Com robôs na Amazônia e ‘minicérebros’ no espaço, brasileiro busca tratamento eficaz para o Alzheimer e outras condições


Projeto do cientista Alysson Muotri em parceria com a Ufam quer encontrar na biodiversidade do bioma opções de intervenção para a doença e outras condições neurológicas, como o autismo. Scrolly Abertura Minicérebros
Primeiro cientista brasileiro escalado para ir ao espaço, Alysson Muotri, tem planos ambiciosos na sua bagagem.
Além de conduzir um estudo que pode mudar a colonização interplanetária, o pesquisador quer realizar antes da sua jornada à Estação Espacial Internacional (a ISS), esperada para meados de 2025, experimentos avançados para investigar o potencial terapêutico de plantas amazônicas.
Em entrevista ao g1, Muotri contou que o objetivo é explorar a biodiversidade do bioma, em uma missão especial e ambiciosa, cujos resultados podem ajudar, inclusive, em novas abordagens de tratamento para doenças neurodegenerativas, como o Alzheimer (entenda mais abaixo).
O projeto pretende isolar moléculas de substâncias presentes em espécies de plantas com potencial terapêutico, testando-as em minicérebros (uma versão reduzida do nosso mais complexo órgão) enviados para a Estação Espacial Internacional.
A ideia é avaliar o impacto de plantas popularmente utilizadas por povos originários em cerimônias de cura para o estudo do tratamento de doenças neurodegenerativas, como o Alzheimer.

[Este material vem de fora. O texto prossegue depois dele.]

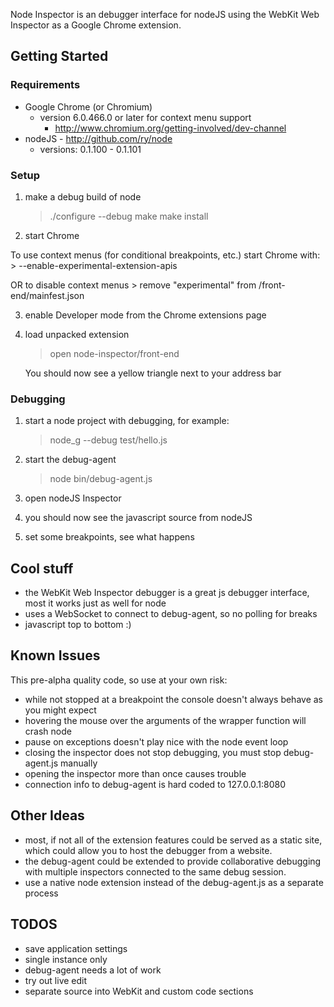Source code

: Node Inspector is an debugger interface for nodeJS using the WebKit Web Inspector as a Google Chrome extension.

## Getting Started

### Requirements

* Google Chrome (or Chromium)
  - version 6.0.466.0 or later for context menu support
    - http://www.chromium.org/getting-involved/dev-channel
* nodeJS - http://github.com/ry/node
  - versions: 0.1.100 - 0.1.101

### Setup

1. make a debug build of node
    > ./configure --debug
    > make
    > make install

2. start Chrome

  To use context menus (for conditional breakpoints, etc.) start Chrome with:
    > --enable-experimental-extension-apis
    
  OR to disable context menus
    > remove "experimental" from /front-end/mainfest.json

3. enable Developer mode from the Chrome extensions page

4. load unpacked extension
    > open node-inspector/front-end
    
    You should now see a yellow triangle next to your address bar

### Debugging

1. start a node project with debugging, for example:
    > node_g --debug test/hello.js

2. start the debug-agent
    > node bin/debug-agent.js

3. open nodeJS Inspector

4. you should now see the javascript source from nodeJS

5. set some breakpoints, see what happens


## Cool stuff

* the WebKit Web Inspector debugger is a great js debugger interface, most it works just as well for node
* uses a WebSocket to connect to debug-agent, so no polling for breaks
* javascript top to bottom :)

## Known Issues

This pre-alpha quality code, so use at your own risk:

* while not stopped at a breakpoint the console doesn't always behave as you might expect
* hovering the mouse over the arguments of the wrapper function will crash node
* pause on exceptions doesn't play nice with the node event loop
* closing the inspector does not stop debugging, you must stop debug-agent.js manually
* opening the inspector more than once causes trouble
* connection info to debug-agent is hard coded to 127.0.0.1:8080

## Other Ideas

* most, if not all of the extension features could be served as a static site,
  which could allow you to host the debugger from a website.
* the debug-agent could be extended to provide collaborative debugging with
  multiple inspectors connected to the same debug session.
* use a native node extension instead of the debug-agent.js as a separate process

## TODOS

* save application settings
* single instance only
* debug-agent needs a lot of work
* try out live edit
* separate source into WebKit and custom code sections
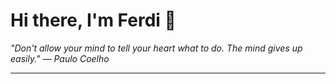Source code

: <h1>Hi there, I'm Ferdi 👋</h1>

<p><em>
  "Don't allow your mind to tell your heart what to do. The mind gives up easily." — Paulo Coelho
</em></p>

---
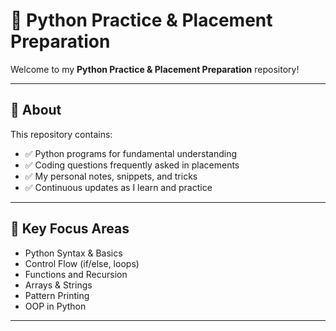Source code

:# 💼 Python Practice & Placement Preparation

Welcome to my **Python Practice & Placement Preparation** repository!  

---

## 📘 About

This repository contains:

- ✅ Python programs for fundamental understanding
- ✅ Coding questions frequently asked in placements
- ✅ My personal notes, snippets, and tricks
- ✅ Continuous updates as I learn and practice

---

## 🧠 Key Focus Areas

- Python Syntax & Basics
- Control Flow (if/else, loops)
- Functions and Recursion
- Arrays & Strings
- Pattern Printing
- OOP in Python

---
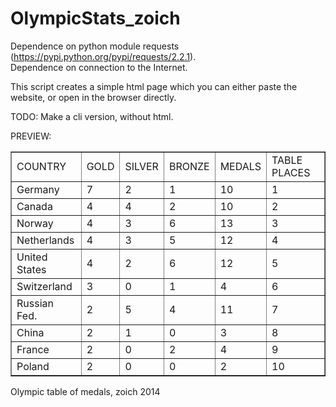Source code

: OlympicStats_zoich
==================

    
Dependence on python module requests (https://pypi.python.org/pypi/requests/2.2.1).<br />
Dependence on connection to the Internet.

    
This script creates a simple html page which you can either paste the website, 
    or open in the browser directly.

TODO: Make a cli version, without html.

PREVIEW:

<table border="1" width="35%">
  <tr>
    <td>COUNTRY</td>
    <td>GOLD</td>
    <td>SILVER</td>
    <td>BRONZE</td>
    <td>MEDALS</td>
    <td>TABLE PLACES</td>
  </tr>

  <tr>
    <td>Germany</td>
    <td>7</td>
    <td>2</td>
    <td>1</td>
    <td>10</td>
    <td>1</td>
  </tr> 
  <tr>
    <td>Canada</td>
    <td>4</td>
    <td>4</td>
    <td>2</td>
    <td>10</td>
    <td>2</td>
  </tr> 
  <tr>
    <td>Norway</td>
    <td>4</td>
    <td>3</td>
    <td>6</td>
    <td>13</td>
    <td>3</td>
  </tr> 
  <tr>
    <td>Netherlands</td>
    <td>4</td>
    <td>3</td>
    <td>5</td>
    <td>12</td>
    <td>4</td>
  </tr> 
  <tr>
    <td>United States</td>
    <td>4</td>
    <td>2</td>
    <td>6</td>
    <td>12</td>
    <td>5</td>
  </tr> 
  <tr>
    <td>Switzerland</td>
    <td>3</td>
    <td>0</td>
    <td>1</td>
    <td>4</td>
    <td>6</td>
  </tr> 
  <tr>
    <td>Russian Fed.</td>
    <td>2</td>
    <td>5</td>
    <td>4</td>
    <td>11</td>
    <td>7</td>
  </tr> 
  <tr>
    <td>China</td>
    <td>2</td>
    <td>1</td>
    <td>0</td>
    <td>3</td>
    <td>8</td>
  </tr> 
  <tr>
    <td>France</td>
    <td>2</td>
    <td>0</td>
    <td>2</td>
    <td>4</td>
    <td>9</td>
  </tr> 
  <tr>
    <td>Poland</td>
    <td>2</td>
    <td>0</td>
    <td>0</td>
    <td>2</td>
    <td>10</td>
  </tr> 
</table>

Olympic table of medals, zoich 2014
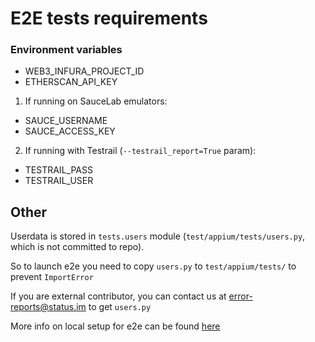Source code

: # E2E tests requirements

### Environment variables
- WEB3_INFURA_PROJECT_ID
- ETHERSCAN_API_KEY

1) If running on SauceLab emulators:
- SAUCE_USERNAME
- SAUCE_ACCESS_KEY
2) If running with Testrail (`--testrail_report=True` param):
- TESTRAIL_PASS
- TESTRAIL_USER

## Other
Userdata is stored in `tests.users` module (`test/appium/tests/users.py`, which is not committed to repo).

So to launch e2e you need to copy `users.py` to `test/appium/tests/` to prevent `ImportError`

If you are external contributor, you can contact us at [error-reports@status.im](mailto:error-reports@status.im) to get `users.py` 

More info on local setup for e2e can be found [here](https://notes.status.im/setup-e2e)


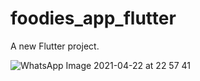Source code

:# foodies_app_flutter

A new Flutter project.

![WhatsApp Image 2021-04-22 at 22 57 41](https://user-images.githubusercontent.com/57316942/115741993-d2c46000-a3c2-11eb-9701-a2ad875e0f56.jpeg)

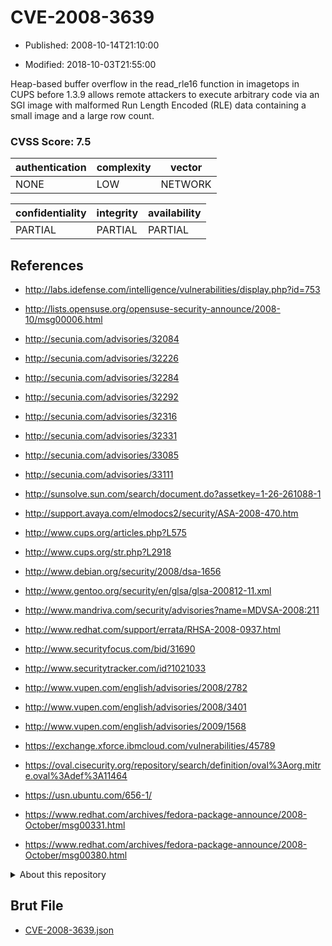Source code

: # CVE-2008-3639

- Published: 2008-10-14T21:10:00

- Modified: 2018-10-03T21:55:00

Heap-based buffer overflow in the read_rle16 function in imagetops in CUPS before 1.3.9 allows remote attackers to execute arbitrary code via an SGI image with malformed Run Length Encoded (RLE) data containing a small image and a large row count.

### CVSS Score: **7.5**

| authentication | complexity | vector |
| --- | --- | --- |
| NONE | LOW | NETWORK |

| confidentiality | integrity | availability |
| --- | --- | --- |
| PARTIAL | PARTIAL | PARTIAL |

## References

* http://labs.idefense.com/intelligence/vulnerabilities/display.php?id=753

* http://lists.opensuse.org/opensuse-security-announce/2008-10/msg00006.html

* http://secunia.com/advisories/32084

* http://secunia.com/advisories/32226

* http://secunia.com/advisories/32284

* http://secunia.com/advisories/32292

* http://secunia.com/advisories/32316

* http://secunia.com/advisories/32331

* http://secunia.com/advisories/33085

* http://secunia.com/advisories/33111

* http://sunsolve.sun.com/search/document.do?assetkey=1-26-261088-1

* http://support.avaya.com/elmodocs2/security/ASA-2008-470.htm

* http://www.cups.org/articles.php?L575

* http://www.cups.org/str.php?L2918

* http://www.debian.org/security/2008/dsa-1656

* http://www.gentoo.org/security/en/glsa/glsa-200812-11.xml

* http://www.mandriva.com/security/advisories?name=MDVSA-2008:211

* http://www.redhat.com/support/errata/RHSA-2008-0937.html

* http://www.securityfocus.com/bid/31690

* http://www.securitytracker.com/id?1021033

* http://www.vupen.com/english/advisories/2008/2782

* http://www.vupen.com/english/advisories/2008/3401

* http://www.vupen.com/english/advisories/2009/1568

* https://exchange.xforce.ibmcloud.com/vulnerabilities/45789

* https://oval.cisecurity.org/repository/search/definition/oval%3Aorg.mitre.oval%3Adef%3A11464

* https://usn.ubuntu.com/656-1/

* https://www.redhat.com/archives/fedora-package-announce/2008-October/msg00331.html

* https://www.redhat.com/archives/fedora-package-announce/2008-October/msg00380.html

<details>
<summary>About this repository</summary> 

  This repository is part of the project [Live Hack CVE](https://github.com/Live-Hack-CVE). Main website can be found [www.live-hack.org](https://www.live-hack.org) 
  
  Made by [Sn0wAlice](https://github.com/Sn0wAlice) for the people that care about security and need to have a feed of the latest CVEs. Hope you enjoy it, don't forget to star the repo and follow me on [Twitter](https://twitter.com/Sn0wAlice) and [Github](https://github.com/Sn0wAlice). And that is my [personnal website](https://www.alice-snow.me/)

  - [Home Page](https://github.com/Live-Hack-CVE)
  - [Framework](https://github.com/Live-Hack-CVE/cve-framework)
  - [CVE database](https://github.com/Live-Hack-CVE/full_database)
  - [Changelog](https://github.com/Live-Hack-CVE/Changelog)
</details>

## Brut File

* [CVE-2008-3639.json](https://raw.githubusercontent.com/Live-Hack-CVE/full_database/main/cves/2008/CVE-2008-3639.json)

Como os minicérebros simulam de forma simples a organização celular encontrada no cérebro humano e as células cerebrais envelhecem mais rapidamente no espaço (cerca de 10 anos em um mês), essas estruturas são perfeitas para compreendermos os impactos potenciais de condições neurodegenerativas em um curto período de tempo.
Por isso, inicialmente, uma das plantas investigadas será o cipó mariri/jagube (Banisteriopsis caapi), o principal ingrediente do chá ayahuasca.
Esses minicérebros serão então pré-tratados com substâncias de plantas do tipo antes de serem enviados para envelhecer na estação espacial.
Um desafio dessa empreitada, porém, é a dispersão das plantas na floresta a e a perda gradual do conhecimento de identificação pelos indígenas.
Para contornar isso, Muotri está desenvolvendo uma inteligência artificial de reconhecimento de plantas, implementada em robôs em miniatura equipados com sensores visuais. O projeto é desenvolvido em parceria com a Universidade Federal do Amazonas (Ufam) e com a liderança do povo Huni Kuin, do Acre, o pajé Siã Huni Kuin.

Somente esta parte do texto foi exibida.